Entries taken from a collection
>>>>>
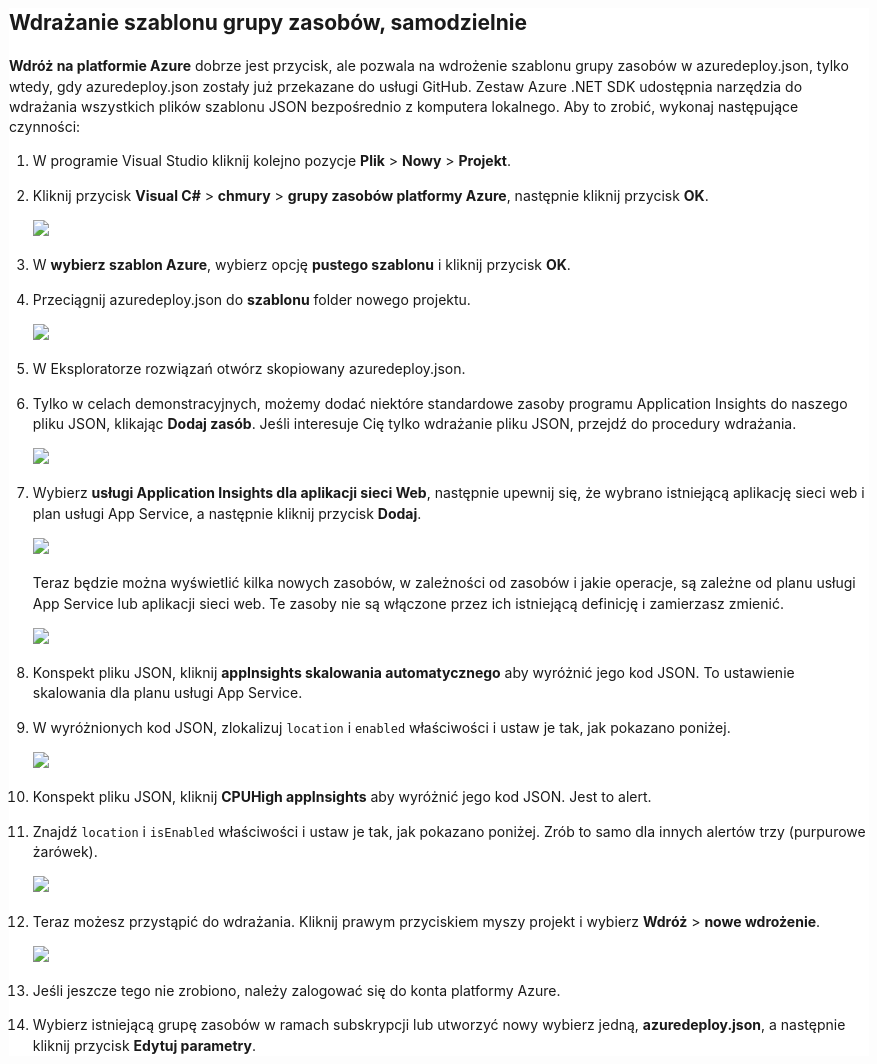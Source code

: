 ## <a name="deploy-the-resource-group-template-yourself"></a>Wdrażanie szablonu grupy zasobów, samodzielnie
**Wdróż na platformie Azure** dobrze jest przycisk, ale pozwala na wdrożenie szablonu grupy zasobów w azuredeploy.json, tylko wtedy, gdy azuredeploy.json zostały już przekazane do usługi GitHub. Zestaw Azure .NET SDK udostępnia narzędzia do wdrażania wszystkich plików szablonu JSON bezpośrednio z komputera lokalnego. Aby to zrobić, wykonaj następujące czynności:

1. W programie Visual Studio kliknij kolejno pozycje **Plik** > **Nowy** > **Projekt**.
2. Kliknij przycisk **Visual C#** > **chmury** > **grupy zasobów platformy Azure**, następnie kliknij przycisk **OK**.
   
   ![](./media/app-service-deploy-complex-application-predictably/deploy-1-vsproject.png)
3. W **wybierz szablon Azure**, wybierz opcję **pustego szablonu** i kliknij przycisk **OK**.
4. Przeciągnij azuredeploy.json do **szablonu** folder nowego projektu.
   
   ![](./media/app-service-deploy-complex-application-predictably/deploy-2-copyjson.png)
5. W Eksploratorze rozwiązań otwórz skopiowany azuredeploy.json.
6. Tylko w celach demonstracyjnych, możemy dodać niektóre standardowe zasoby programu Application Insights do naszego pliku JSON, klikając **Dodaj zasób**. Jeśli interesuje Cię tylko wdrażanie pliku JSON, przejdź do procedury wdrażania.
   
   ![](./media/app-service-deploy-complex-application-predictably/deploy-3-newresource.png)
7. Wybierz **usługi Application Insights dla aplikacji sieci Web**, następnie upewnij się, że wybrano istniejącą aplikację sieci web i plan usługi App Service, a następnie kliknij przycisk **Dodaj**.
   
   ![](./media/app-service-deploy-complex-application-predictably/deploy-4-newappinsight.png)
   
   Teraz będzie można wyświetlić kilka nowych zasobów, w zależności od zasobów i jakie operacje, są zależne od planu usługi App Service lub aplikacji sieci web. Te zasoby nie są włączone przez ich istniejącą definicję i zamierzasz zmienić.
   
   ![](./media/app-service-deploy-complex-application-predictably/deploy-5-appinsightresources.png)
8. Konspekt pliku JSON, kliknij **appInsights skalowania automatycznego** aby wyróżnić jego kod JSON. To ustawienie skalowania dla planu usługi App Service.
9. W wyróżnionych kod JSON, zlokalizuj `location` i `enabled` właściwości i ustaw je tak, jak pokazano poniżej.
   
   ![](./media/app-service-deploy-complex-application-predictably/deploy-6-autoscalesettings.png)
10. Konspekt pliku JSON, kliknij **CPUHigh appInsights** aby wyróżnić jego kod JSON. Jest to alert.
11. Znajdź `location` i `isEnabled` właściwości i ustaw je tak, jak pokazano poniżej. Zrób to samo dla innych alertów trzy (purpurowe żarówek).
    
    ![](./media/app-service-deploy-complex-application-predictably/deploy-7-alerts.png)
12. Teraz możesz przystąpić do wdrażania. Kliknij prawym przyciskiem myszy projekt i wybierz **Wdróż** > **nowe wdrożenie**.
    
    ![](./media/app-service-deploy-complex-application-predictably/deploy-8-newdeployment.png)
13. Jeśli jeszcze tego nie zrobiono, należy zalogować się do konta platformy Azure.
14. Wybierz istniejącą grupę zasobów w ramach subskrypcji lub utworzyć nowy wybierz jedną, **azuredeploy.json**, a następnie kliknij przycisk **Edytuj parametry**.
    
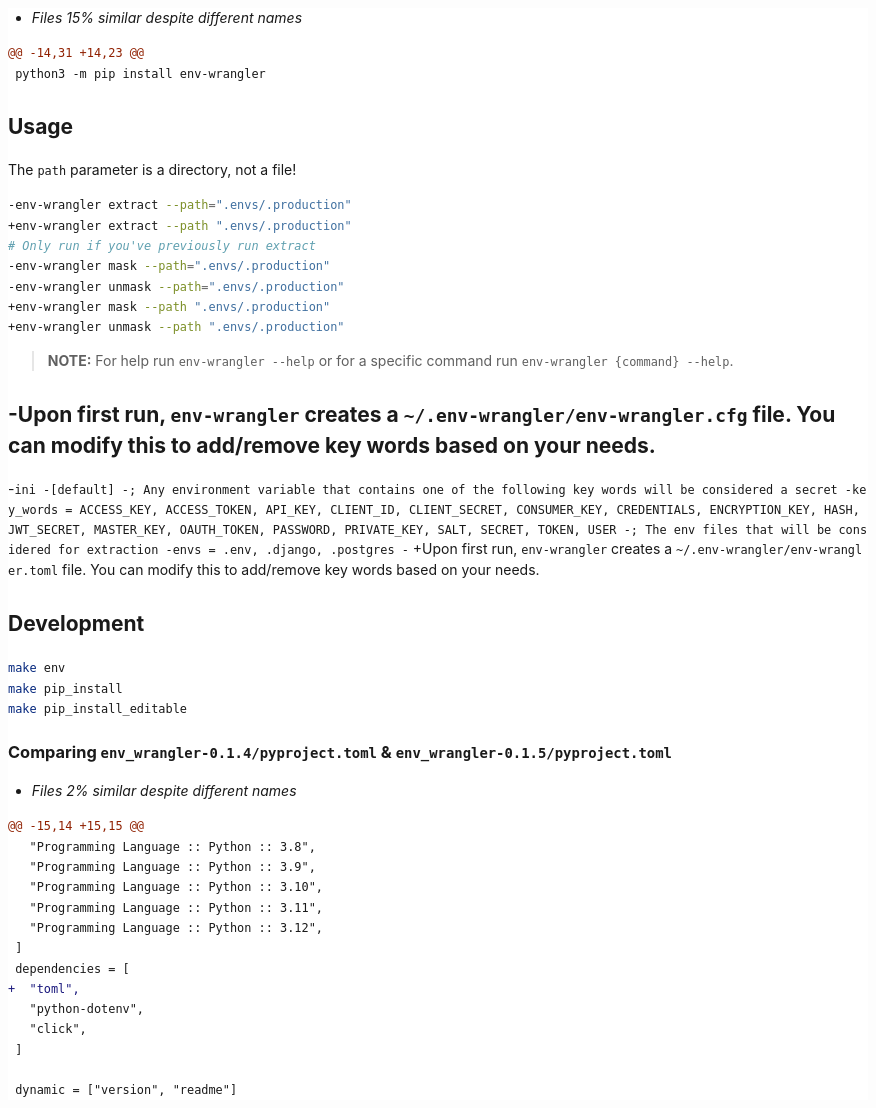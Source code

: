  * *Files 15% similar despite different names*

```diff
@@ -14,31 +14,23 @@
 python3 -m pip install env-wrangler
 ```
 
 ## Usage
 The `path` parameter is a directory, not a file!
 
 ```bash
-env-wrangler extract --path=".envs/.production"
+env-wrangler extract --path ".envs/.production"
 # Only run if you've previously run extract
-env-wrangler mask --path=".envs/.production"
-env-wrangler unmask --path=".envs/.production"
+env-wrangler mask --path ".envs/.production"
+env-wrangler unmask --path ".envs/.production"
 ```
 
 > **NOTE:** For help run `env-wrangler --help` or for a specific command run `env-wrangler {command} --help`.
 
-Upon first run, `env-wrangler` creates a `~/.env-wrangler/env-wrangler.cfg` file. You can modify this to add/remove key words based on your needs.
-
-```ini
-[default]
-; Any environment variable that contains one of the following key words will be considered a secret
-key_words = ACCESS_KEY, ACCESS_TOKEN, API_KEY, CLIENT_ID, CLIENT_SECRET, CONSUMER_KEY, CREDENTIALS, ENCRYPTION_KEY, HASH, JWT_SECRET, MASTER_KEY, OAUTH_TOKEN, PASSWORD, PRIVATE_KEY, SALT, SECRET, TOKEN, USER
-; The env files that will be considered for extraction
-envs = .env, .django, .postgres
-```
+Upon first run, `env-wrangler` creates a `~/.env-wrangler/env-wrangler.toml` file. You can modify this to add/remove key words based on your needs.
 
 ## Development
 
 ```bash
 make env
 make pip_install
 make pip_install_editable
```

### Comparing `env_wrangler-0.1.4/pyproject.toml` & `env_wrangler-0.1.5/pyproject.toml`

 * *Files 2% similar despite different names*

```diff
@@ -15,14 +15,15 @@
   "Programming Language :: Python :: 3.8",
   "Programming Language :: Python :: 3.9",
   "Programming Language :: Python :: 3.10",
   "Programming Language :: Python :: 3.11",
   "Programming Language :: Python :: 3.12",
 ]
 dependencies = [
+  "toml",
   "python-dotenv",
   "click",
 ]
 
 dynamic = ["version", "readme"]
```
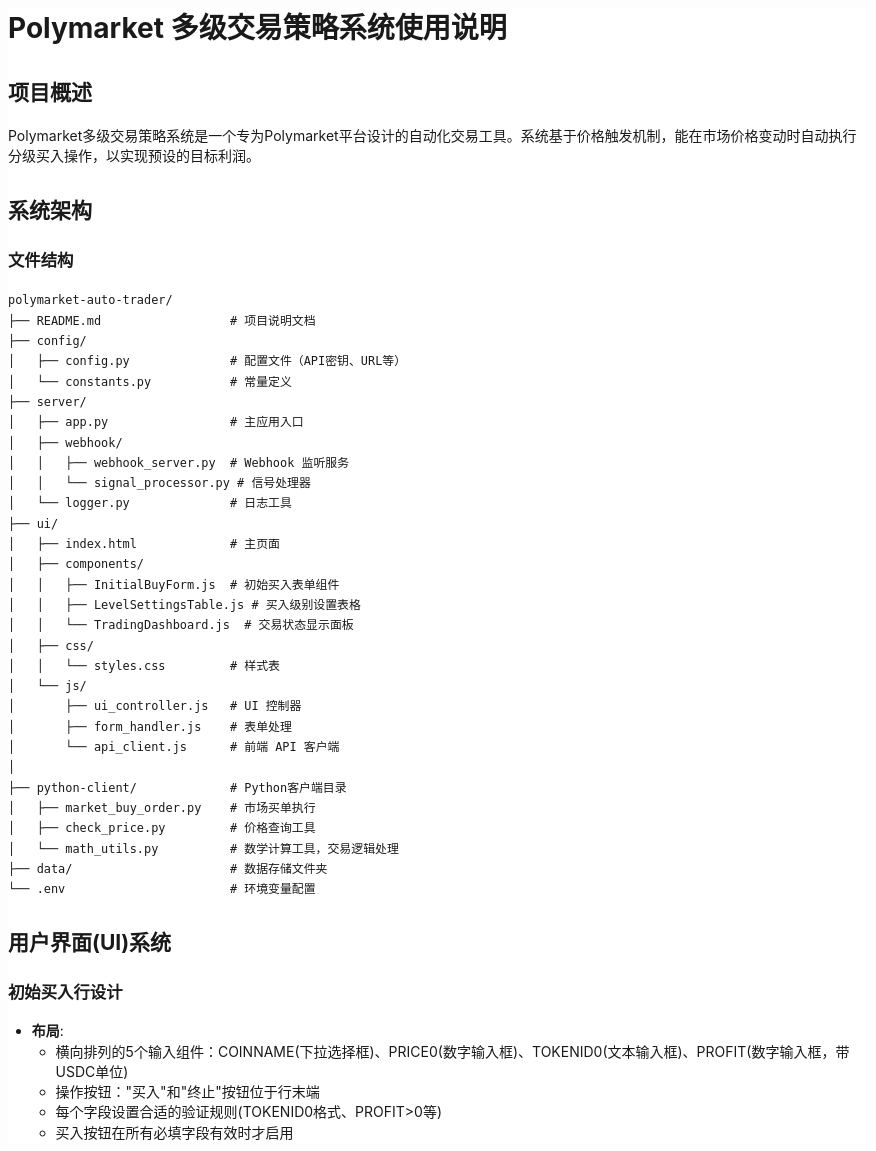 # Polymarket 多级交易策略系统使用说明

## 项目概述

Polymarket多级交易策略系统是一个专为Polymarket平台设计的自动化交易工具。系统基于价格触发机制，能在市场价格变动时自动执行分级买入操作，以实现预设的目标利润。

## 系统架构

### 文件结构
```
polymarket-auto-trader/
├── README.md                  # 项目说明文档
├── config/
│   ├── config.py              # 配置文件（API密钥、URL等）
│   └── constants.py           # 常量定义
├── server/
│   ├── app.py                 # 主应用入口
│   ├── webhook/
│   │   ├── webhook_server.py  # Webhook 监听服务
│   │   └── signal_processor.py # 信号处理器
│   └── logger.py              # 日志工具
├── ui/
│   ├── index.html             # 主页面
│   ├── components/
│   │   ├── InitialBuyForm.js  # 初始买入表单组件
│   │   ├── LevelSettingsTable.js # 买入级别设置表格
│   │   └── TradingDashboard.js  # 交易状态显示面板
│   ├── css/
│   │   └── styles.css         # 样式表
│   └── js/
│       ├── ui_controller.js   # UI 控制器
│       ├── form_handler.js    # 表单处理
│       └── api_client.js      # 前端 API 客户端
│       
├── python-client/             # Python客户端目录
│   ├── market_buy_order.py    # 市场买单执行
│   ├── check_price.py         # 价格查询工具
│   └── math_utils.py          # 数学计算工具，交易逻辑处理   
├── data/                      # 数据存储文件夹
└── .env                       # 环境变量配置
```

## 用户界面(UI)系统

### 初始买入行设计
- **布局**: 
  - 横向排列的5个输入组件：COINNAME(下拉选择框)、PRICE0(数字输入框)、TOKENID0(文本输入框)、PROFIT(数字输入框，带USDC单位)
  - 操作按钮："买入"和"终止"按钮位于行末端
  - 每个字段设置合适的验证规则(TOKENID0格式、PROFIT>0等)
  - 买入按钮在所有必填字段有效时才启用
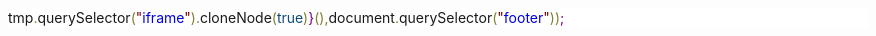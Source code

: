 tmp<span style='color:#808030; '>.</span>querySelector<span style='color:#808030; '>(</span><span style='color:#800000; '>"</span><span style='color:#0000e6; '>iframe</span><span style='color:#800000; '>"</span><span style='color:#808030; '>)</span><span style='color:#808030; '>.</span>cloneNode<span style='color:#808030; '>(</span><span style='color:#0f4d75; '>true</span><span style='color:#808030; '>)</span><span style='color:#800080; '>}</span><span style='color:#808030; '>(</span><span style='color:#808030; '>)</span><span style='color:#808030; '>,</span>document<span style='color:#808030; '>.</span>querySelector<span style='color:#808030; '>(</span><span style='color:#800000; '>"</span><span style='color:#0000e6; '>footer</span><span style='color:#800000; '>"</span><span style='color:#808030; '>)</span><span style='color:#808030; '>)</span><span style='color:#800080; '>;</span>
</pre>
</blockquote>


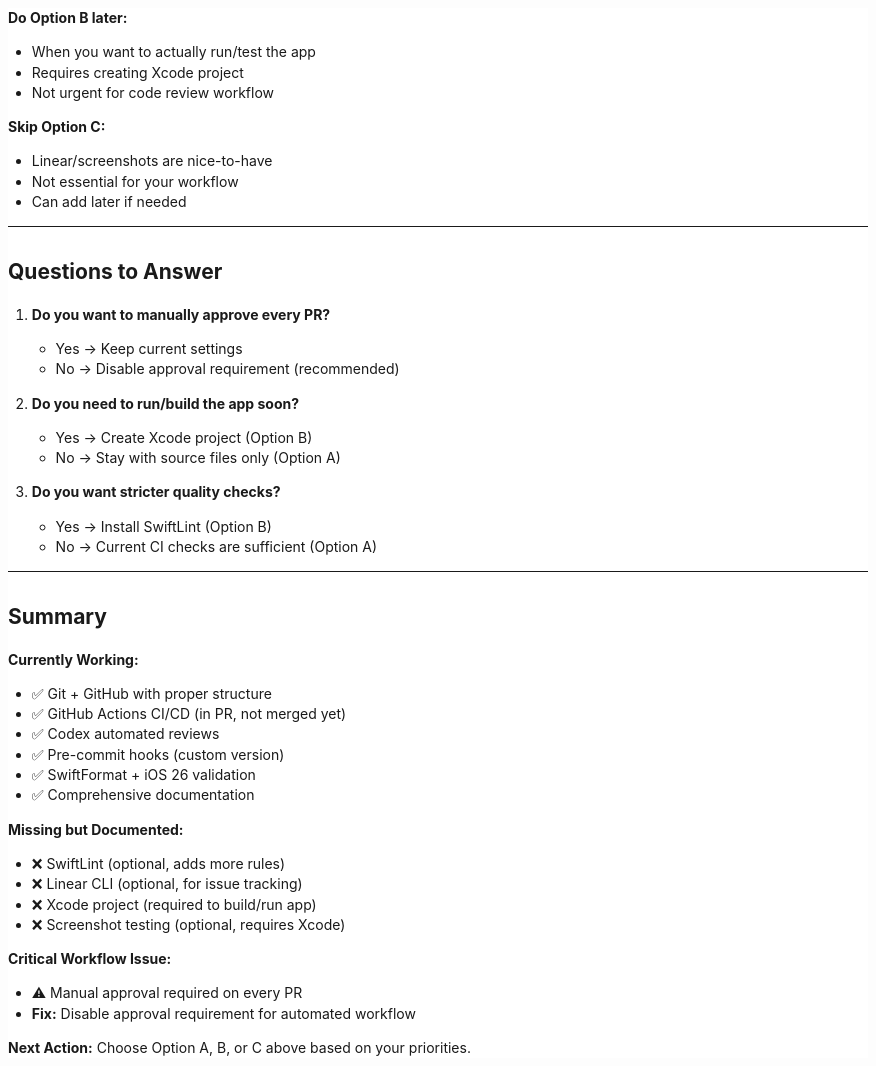 **Do Option B later:**
- When you want to actually run/test the app
- Requires creating Xcode project
- Not urgent for code review workflow

**Skip Option C:**
- Linear/screenshots are nice-to-have
- Not essential for your workflow
- Can add later if needed

---

## Questions to Answer

1. **Do you want to manually approve every PR?**
   - Yes → Keep current settings
   - No → Disable approval requirement (recommended)

2. **Do you need to run/build the app soon?**
   - Yes → Create Xcode project (Option B)
   - No → Stay with source files only (Option A)

3. **Do you want stricter quality checks?**
   - Yes → Install SwiftLint (Option B)
   - No → Current CI checks are sufficient (Option A)

---

## Summary

**Currently Working:**
- ✅ Git + GitHub with proper structure
- ✅ GitHub Actions CI/CD (in PR, not merged yet)
- ✅ Codex automated reviews
- ✅ Pre-commit hooks (custom version)
- ✅ SwiftFormat + iOS 26 validation
- ✅ Comprehensive documentation

**Missing but Documented:**
- ❌ SwiftLint (optional, adds more rules)
- ❌ Linear CLI (optional, for issue tracking)
- ❌ Xcode project (required to build/run app)
- ❌ Screenshot testing (optional, requires Xcode)

**Critical Workflow Issue:**
- ⚠️ Manual approval required on every PR
- **Fix:** Disable approval requirement for automated workflow

**Next Action:** Choose Option A, B, or C above based on your priorities.
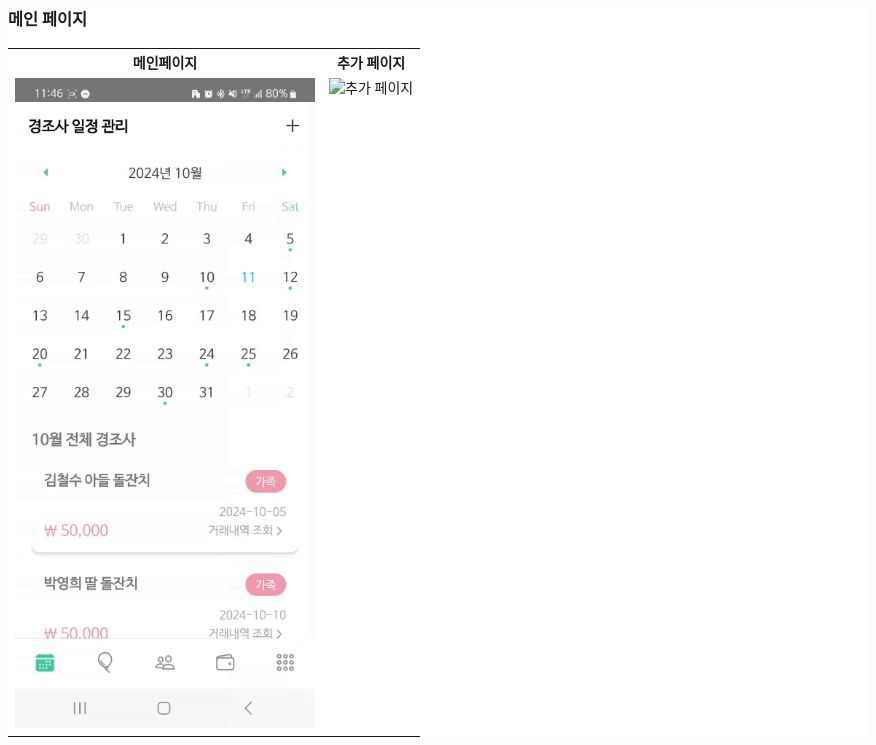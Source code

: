 ### **메인 페이지**
<table>
  <tr>
    <th>메인페이지</th>
    <th>추가 페이지</th>
  </tr>
  <tr>
    <td><img src="asset/MAINCAL.gif" alt="메인페이지" width="300"/></td>
    <td><img src="asset/caladd.gif" alt="추가 페이지" width="300"/></td>
  </tr>
</table>
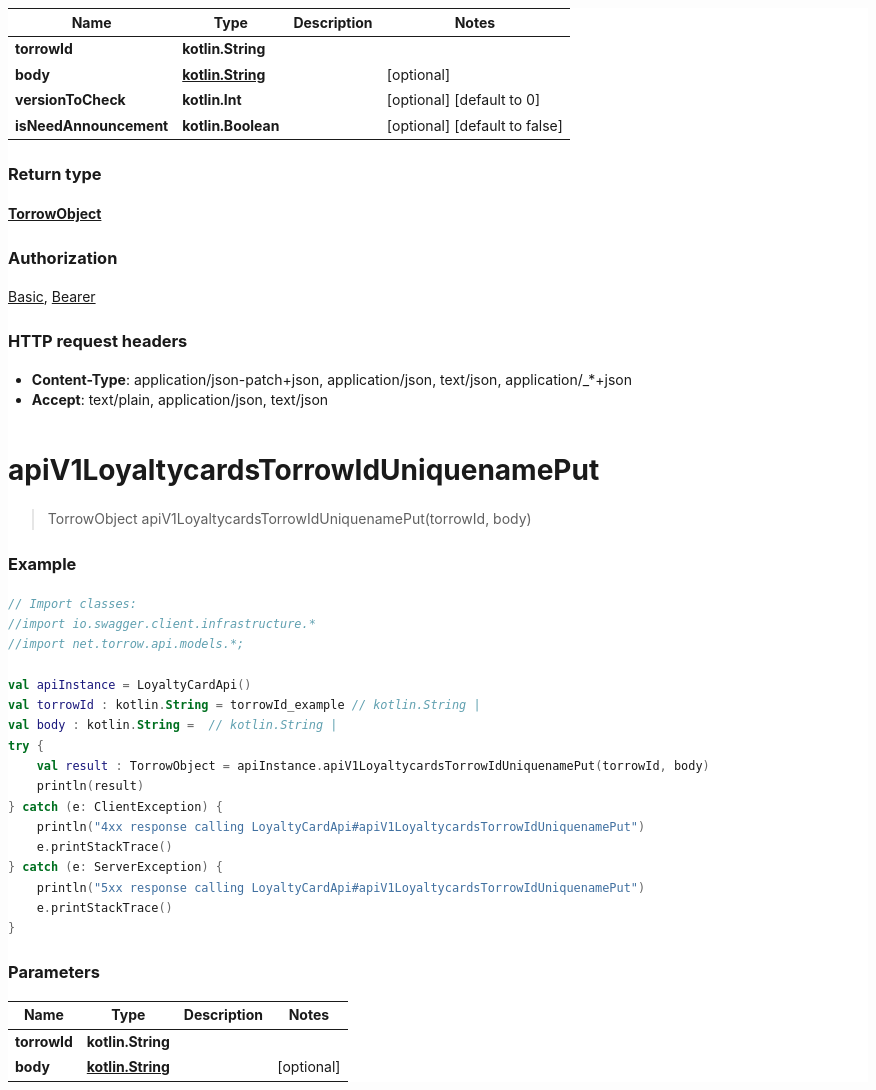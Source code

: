 Name | Type | Description  | Notes
------------- | ------------- | ------------- | -------------
 **torrowId** | **kotlin.String**|  |
 **body** | [**kotlin.String**](kotlin.String.md)|  | [optional]
 **versionToCheck** | **kotlin.Int**|  | [optional] [default to 0]
 **isNeedAnnouncement** | **kotlin.Boolean**|  | [optional] [default to false]

### Return type

[**TorrowObject**](TorrowObject.md)

### Authorization

[Basic](../README.md#Basic), [Bearer](../README.md#Bearer)

### HTTP request headers

 - **Content-Type**: application/json-patch+json, application/json, text/json, application/_*+json
 - **Accept**: text/plain, application/json, text/json

<a name="apiV1LoyaltycardsTorrowIdUniquenamePut"></a>
# **apiV1LoyaltycardsTorrowIdUniquenamePut**
> TorrowObject apiV1LoyaltycardsTorrowIdUniquenamePut(torrowId, body)



### Example
```kotlin
// Import classes:
//import io.swagger.client.infrastructure.*
//import net.torrow.api.models.*;

val apiInstance = LoyaltyCardApi()
val torrowId : kotlin.String = torrowId_example // kotlin.String | 
val body : kotlin.String =  // kotlin.String | 
try {
    val result : TorrowObject = apiInstance.apiV1LoyaltycardsTorrowIdUniquenamePut(torrowId, body)
    println(result)
} catch (e: ClientException) {
    println("4xx response calling LoyaltyCardApi#apiV1LoyaltycardsTorrowIdUniquenamePut")
    e.printStackTrace()
} catch (e: ServerException) {
    println("5xx response calling LoyaltyCardApi#apiV1LoyaltycardsTorrowIdUniquenamePut")
    e.printStackTrace()
}
```

### Parameters

Name | Type | Description  | Notes
------------- | ------------- | ------------- | -------------
 **torrowId** | **kotlin.String**|  |
 **body** | [**kotlin.String**](kotlin.String.md)|  | [optional]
<<<<<
What you should do: Give back an exact repeat of the lines from the top of the data through the line that holds "3. W **wybierz", both included, and omit pictures.

Response to this exercise:
Source code

: ## <a name="deploy-the-resource-group-template-yourself"></a>Wdrażanie szablonu grupy zasobów, samodzielnie
**Wdróż na platformie Azure** dobrze jest przycisk, ale pozwala na wdrożenie szablonu grupy zasobów w azuredeploy.json, tylko wtedy, gdy azuredeploy.json zostały już przekazane do usługi GitHub. Zestaw Azure .NET SDK udostępnia narzędzia do wdrażania wszystkich plików szablonu JSON bezpośrednio z komputera lokalnego. Aby to zrobić, wykonaj następujące czynności:

1. W programie Visual Studio kliknij kolejno pozycje **Plik** > **Nowy** > **Projekt**.
2. Kliknij przycisk **Visual C#** > **chmury** > **grupy zasobów platformy Azure**, następnie kliknij przycisk **OK**.
   
   ![](./media/app-service-deploy-complex-application-predictably/deploy-1-vsproject.png)
3. W **wybierz szablon Azure**, wybierz opcję **pustego szablonu** i kliknij przycisk **OK**.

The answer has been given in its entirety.